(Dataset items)
-*-
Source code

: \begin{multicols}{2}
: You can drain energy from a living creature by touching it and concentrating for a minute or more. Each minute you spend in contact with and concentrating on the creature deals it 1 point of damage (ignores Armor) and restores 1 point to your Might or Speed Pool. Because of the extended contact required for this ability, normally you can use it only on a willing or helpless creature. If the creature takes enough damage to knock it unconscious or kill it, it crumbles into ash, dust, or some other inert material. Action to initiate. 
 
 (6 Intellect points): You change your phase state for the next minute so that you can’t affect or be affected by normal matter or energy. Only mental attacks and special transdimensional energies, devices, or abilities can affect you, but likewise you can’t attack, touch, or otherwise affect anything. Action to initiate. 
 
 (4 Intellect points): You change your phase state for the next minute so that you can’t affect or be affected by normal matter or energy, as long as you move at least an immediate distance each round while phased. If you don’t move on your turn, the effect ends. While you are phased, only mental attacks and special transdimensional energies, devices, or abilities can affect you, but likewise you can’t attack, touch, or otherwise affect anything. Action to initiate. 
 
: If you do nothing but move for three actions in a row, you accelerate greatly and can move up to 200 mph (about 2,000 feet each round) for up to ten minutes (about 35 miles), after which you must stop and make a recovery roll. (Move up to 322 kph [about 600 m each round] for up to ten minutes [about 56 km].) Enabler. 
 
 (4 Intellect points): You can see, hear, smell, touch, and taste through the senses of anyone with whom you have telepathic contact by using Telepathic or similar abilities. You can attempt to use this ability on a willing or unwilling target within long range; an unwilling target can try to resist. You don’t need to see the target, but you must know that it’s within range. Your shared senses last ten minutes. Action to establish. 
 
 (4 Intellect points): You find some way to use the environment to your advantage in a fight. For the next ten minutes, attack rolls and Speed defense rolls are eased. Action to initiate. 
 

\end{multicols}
-*-
> WORK INSTRUCTIONS
Your reply should be all of the data, returned exactly.

> SOLUTION FOR THIS EXERCISE
Source code

: \begin{multicols}{2}
: You can drain energy from a living creature by touching it and concentrating for a minute or more. Each minute you spend in contact with and concentrating on the creature deals it 1 point of damage (ignores Armor) and restores 1 point to your Might or Speed Pool. Because of the extended contact required for this ability, normally you can use it only on a willing or helpless creature. If the creature takes enough damage to knock it unconscious or kill it, it crumbles into ash, dust, or some other inert material. Action to initiate. 
 
 (6 Intellect points): You change your phase state for the next minute so that you can’t affect or be affected by normal matter or energy. Only mental attacks and special transdimensional energies, devices, or abilities can affect you, but likewise you can’t attack, touch, or otherwise affect anything. Action to initiate. 
 
 (4 Intellect points): You change your phase state for the next minute so that you can’t affect or be affected by normal matter or energy, as long as you move at least an immediate distance each round while phased. If you don’t move on your turn, the effect ends. While you are phased, only mental attacks and special transdimensional energies, devices, or abilities can affect you, but likewise you can’t attack, touch, or otherwise affect anything. Action to initiate. 
 
: If you do nothing but move for three actions in a row, you accelerate greatly and can move up to 200 mph (about 2,000 feet each round) for up to ten minutes (about 35 miles), after which you must stop and make a recovery roll. (Move up to 322 kph [about 600 m each round] for up to ten minutes [about 56 km].) Enabler. 
 
 (4 Intellect points): You can see, hear, smell, touch, and taste through the senses of anyone with whom you have telepathic contact by using Telepathic or similar abilities. You can attempt to use this ability on a willing or unwilling target within long range; an unwilling target can try to resist. You don’t need to see the target, but you must know that it’s within range. Your shared senses last ten minutes. Action to establish. 
 
 (4 Intellect points): You find some way to use the environment to your advantage in a fight. For the next ten minutes, attack rolls and Speed defense rolls are eased. Action to initiate. 
 

\end{multicols}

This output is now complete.